→ EXERCISE AIM:
Tally the lines below that hold the string "Retrieves", and report the tally by itself.

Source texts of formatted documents
- - -
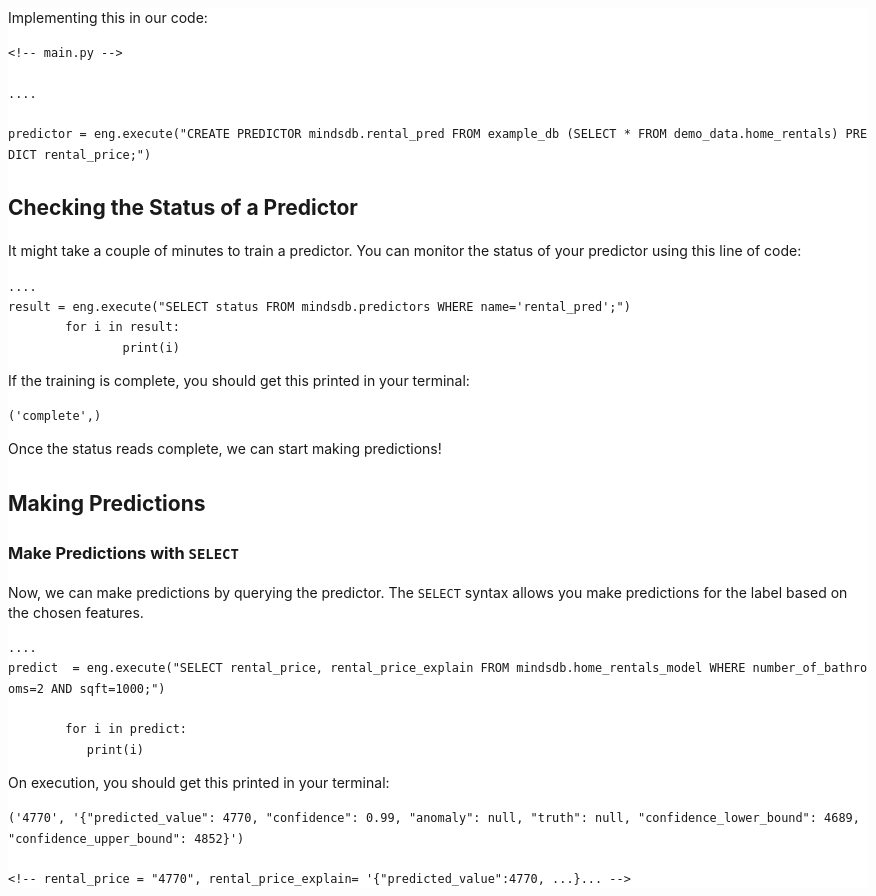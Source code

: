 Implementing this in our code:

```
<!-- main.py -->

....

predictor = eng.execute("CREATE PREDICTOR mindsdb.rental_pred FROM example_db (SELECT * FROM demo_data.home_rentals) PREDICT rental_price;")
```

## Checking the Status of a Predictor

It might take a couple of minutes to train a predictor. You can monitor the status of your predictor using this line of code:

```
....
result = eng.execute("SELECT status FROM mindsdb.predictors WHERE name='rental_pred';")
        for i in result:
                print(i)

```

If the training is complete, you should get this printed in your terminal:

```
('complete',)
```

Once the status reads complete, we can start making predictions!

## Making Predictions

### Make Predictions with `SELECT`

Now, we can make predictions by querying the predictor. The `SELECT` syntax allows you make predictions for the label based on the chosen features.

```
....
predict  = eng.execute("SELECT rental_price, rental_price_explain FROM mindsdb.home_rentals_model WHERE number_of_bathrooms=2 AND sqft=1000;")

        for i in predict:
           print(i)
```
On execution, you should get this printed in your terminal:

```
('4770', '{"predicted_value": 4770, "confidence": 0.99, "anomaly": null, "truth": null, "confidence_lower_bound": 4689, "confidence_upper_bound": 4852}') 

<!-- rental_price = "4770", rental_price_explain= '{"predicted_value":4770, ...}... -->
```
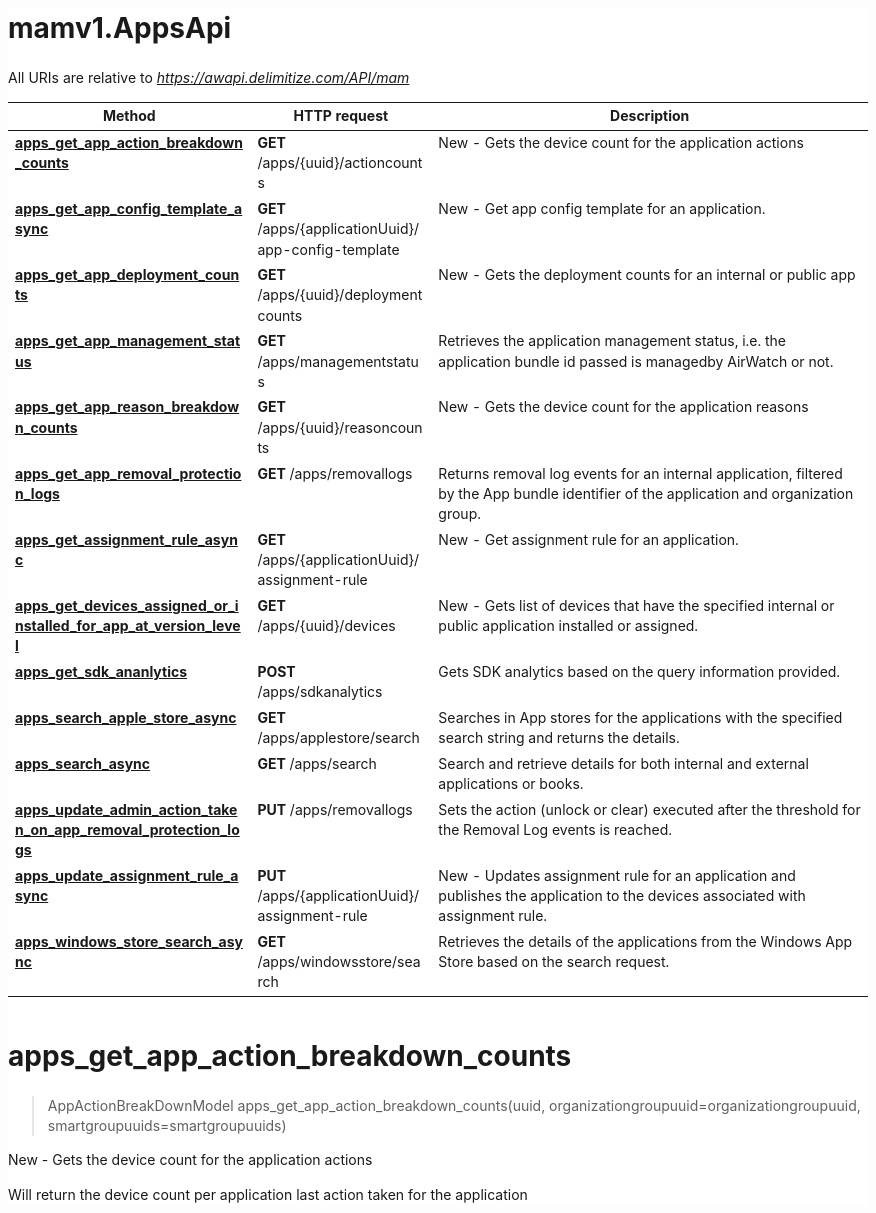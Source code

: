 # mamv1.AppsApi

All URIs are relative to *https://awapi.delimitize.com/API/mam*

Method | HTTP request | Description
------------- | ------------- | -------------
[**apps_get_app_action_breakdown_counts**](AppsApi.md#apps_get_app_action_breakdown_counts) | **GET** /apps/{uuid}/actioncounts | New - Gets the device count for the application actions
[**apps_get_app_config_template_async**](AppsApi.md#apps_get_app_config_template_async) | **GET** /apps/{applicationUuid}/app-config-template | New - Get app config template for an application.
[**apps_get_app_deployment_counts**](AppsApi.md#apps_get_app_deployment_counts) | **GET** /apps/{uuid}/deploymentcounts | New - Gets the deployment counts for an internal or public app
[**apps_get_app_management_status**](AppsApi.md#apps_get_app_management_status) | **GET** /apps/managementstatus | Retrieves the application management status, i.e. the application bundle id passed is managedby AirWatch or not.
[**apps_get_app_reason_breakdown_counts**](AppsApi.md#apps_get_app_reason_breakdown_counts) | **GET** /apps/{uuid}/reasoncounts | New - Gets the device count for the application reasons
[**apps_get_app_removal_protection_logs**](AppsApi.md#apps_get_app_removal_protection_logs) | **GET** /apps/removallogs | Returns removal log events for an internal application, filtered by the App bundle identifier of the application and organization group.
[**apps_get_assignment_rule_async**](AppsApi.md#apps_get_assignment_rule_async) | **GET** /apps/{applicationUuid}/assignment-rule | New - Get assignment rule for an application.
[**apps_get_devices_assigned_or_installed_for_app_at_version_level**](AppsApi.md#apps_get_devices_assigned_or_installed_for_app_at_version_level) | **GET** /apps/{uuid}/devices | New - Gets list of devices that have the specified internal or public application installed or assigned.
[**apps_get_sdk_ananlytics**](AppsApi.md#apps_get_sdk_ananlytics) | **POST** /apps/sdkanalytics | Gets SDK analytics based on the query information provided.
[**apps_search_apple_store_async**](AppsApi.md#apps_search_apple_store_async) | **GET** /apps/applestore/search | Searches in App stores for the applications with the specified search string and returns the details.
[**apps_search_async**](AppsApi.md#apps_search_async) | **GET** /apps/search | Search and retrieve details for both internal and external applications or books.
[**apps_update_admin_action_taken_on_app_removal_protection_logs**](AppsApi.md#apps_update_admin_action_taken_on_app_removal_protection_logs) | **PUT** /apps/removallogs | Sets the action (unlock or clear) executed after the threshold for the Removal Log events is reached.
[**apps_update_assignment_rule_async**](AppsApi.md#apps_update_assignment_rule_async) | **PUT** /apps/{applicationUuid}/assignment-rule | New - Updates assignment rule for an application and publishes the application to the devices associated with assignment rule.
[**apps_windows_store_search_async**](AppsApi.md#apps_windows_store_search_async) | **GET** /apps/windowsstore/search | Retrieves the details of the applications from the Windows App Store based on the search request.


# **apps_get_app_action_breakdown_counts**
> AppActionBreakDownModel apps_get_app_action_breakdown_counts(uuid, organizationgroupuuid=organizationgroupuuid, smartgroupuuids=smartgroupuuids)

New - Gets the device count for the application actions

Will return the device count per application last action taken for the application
- - -
→ ANSWER AREA:
2